Extracted data:
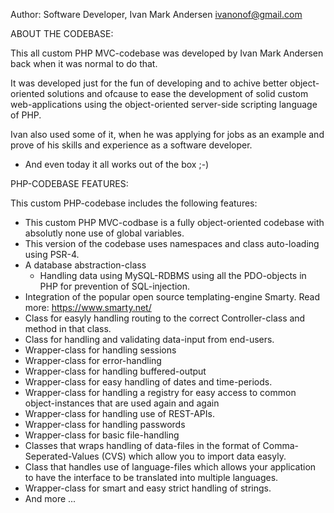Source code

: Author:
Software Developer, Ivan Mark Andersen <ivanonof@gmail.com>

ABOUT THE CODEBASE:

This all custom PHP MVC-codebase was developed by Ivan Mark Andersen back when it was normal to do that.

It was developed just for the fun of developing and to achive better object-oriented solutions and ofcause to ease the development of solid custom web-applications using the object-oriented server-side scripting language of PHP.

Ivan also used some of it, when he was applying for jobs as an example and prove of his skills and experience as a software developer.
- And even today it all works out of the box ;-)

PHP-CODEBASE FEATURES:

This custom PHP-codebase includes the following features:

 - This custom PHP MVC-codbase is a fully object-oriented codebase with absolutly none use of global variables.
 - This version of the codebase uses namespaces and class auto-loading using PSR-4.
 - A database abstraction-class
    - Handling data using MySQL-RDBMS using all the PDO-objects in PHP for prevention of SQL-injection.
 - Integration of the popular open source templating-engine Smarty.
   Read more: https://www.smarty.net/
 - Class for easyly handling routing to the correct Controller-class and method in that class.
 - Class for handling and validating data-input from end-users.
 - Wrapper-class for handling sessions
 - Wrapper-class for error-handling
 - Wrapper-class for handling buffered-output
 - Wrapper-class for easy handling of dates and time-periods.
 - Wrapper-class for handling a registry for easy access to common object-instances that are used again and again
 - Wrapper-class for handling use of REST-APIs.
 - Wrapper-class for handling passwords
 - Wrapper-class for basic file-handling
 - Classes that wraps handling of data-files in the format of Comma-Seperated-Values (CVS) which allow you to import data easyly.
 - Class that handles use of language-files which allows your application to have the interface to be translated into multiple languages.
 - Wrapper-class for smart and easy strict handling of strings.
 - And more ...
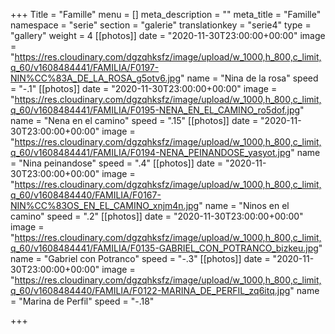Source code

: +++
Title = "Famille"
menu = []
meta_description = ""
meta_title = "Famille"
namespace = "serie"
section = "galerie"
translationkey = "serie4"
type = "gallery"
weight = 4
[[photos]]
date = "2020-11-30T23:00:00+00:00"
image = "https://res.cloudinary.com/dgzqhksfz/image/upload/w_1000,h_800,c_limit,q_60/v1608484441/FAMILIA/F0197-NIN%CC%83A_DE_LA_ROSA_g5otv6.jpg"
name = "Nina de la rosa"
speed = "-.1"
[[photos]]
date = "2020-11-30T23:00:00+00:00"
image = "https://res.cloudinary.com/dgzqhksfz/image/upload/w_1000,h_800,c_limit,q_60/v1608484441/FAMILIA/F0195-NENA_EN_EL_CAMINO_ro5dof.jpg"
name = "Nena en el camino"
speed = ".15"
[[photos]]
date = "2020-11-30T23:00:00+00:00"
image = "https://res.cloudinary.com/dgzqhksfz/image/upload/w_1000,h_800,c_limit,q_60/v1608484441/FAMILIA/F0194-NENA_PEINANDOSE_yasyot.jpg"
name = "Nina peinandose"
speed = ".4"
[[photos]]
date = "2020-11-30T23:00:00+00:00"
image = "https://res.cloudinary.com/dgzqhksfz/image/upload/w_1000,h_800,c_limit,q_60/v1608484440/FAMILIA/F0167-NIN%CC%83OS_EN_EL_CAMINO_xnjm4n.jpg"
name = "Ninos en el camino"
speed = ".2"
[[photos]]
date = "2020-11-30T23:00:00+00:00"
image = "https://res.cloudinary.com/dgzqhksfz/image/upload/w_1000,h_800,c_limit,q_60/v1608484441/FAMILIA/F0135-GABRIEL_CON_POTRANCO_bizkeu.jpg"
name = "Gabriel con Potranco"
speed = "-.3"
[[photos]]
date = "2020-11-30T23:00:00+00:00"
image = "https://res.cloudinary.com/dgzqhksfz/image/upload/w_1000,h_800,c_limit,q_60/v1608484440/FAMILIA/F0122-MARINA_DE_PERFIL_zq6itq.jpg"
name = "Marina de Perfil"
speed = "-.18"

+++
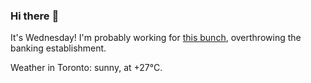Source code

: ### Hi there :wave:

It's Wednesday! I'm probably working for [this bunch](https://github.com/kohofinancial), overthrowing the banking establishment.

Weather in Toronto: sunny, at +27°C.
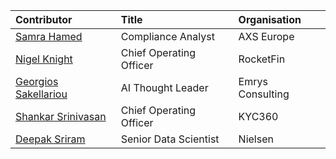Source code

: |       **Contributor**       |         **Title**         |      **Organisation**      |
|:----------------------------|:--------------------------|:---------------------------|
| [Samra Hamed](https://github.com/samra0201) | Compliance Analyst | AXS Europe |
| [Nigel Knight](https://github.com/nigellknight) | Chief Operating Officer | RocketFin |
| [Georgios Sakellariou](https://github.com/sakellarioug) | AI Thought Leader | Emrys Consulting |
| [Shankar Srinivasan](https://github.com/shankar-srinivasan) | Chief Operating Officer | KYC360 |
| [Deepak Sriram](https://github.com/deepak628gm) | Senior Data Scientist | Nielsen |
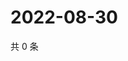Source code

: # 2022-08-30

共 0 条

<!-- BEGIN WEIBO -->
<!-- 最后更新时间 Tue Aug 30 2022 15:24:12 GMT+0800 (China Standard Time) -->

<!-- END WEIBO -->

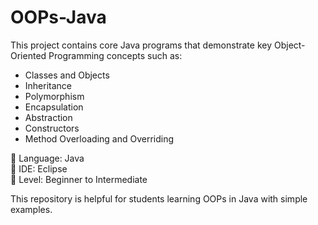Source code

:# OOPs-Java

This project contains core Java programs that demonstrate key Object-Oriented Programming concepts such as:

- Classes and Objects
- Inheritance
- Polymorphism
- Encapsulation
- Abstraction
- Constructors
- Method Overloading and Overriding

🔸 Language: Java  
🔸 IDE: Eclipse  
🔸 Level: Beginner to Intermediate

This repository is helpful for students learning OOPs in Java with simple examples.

What to work on:
Looking at the records above, in how many lines does the word "OOPs" occur? Reply with the number alone.

Task result:
2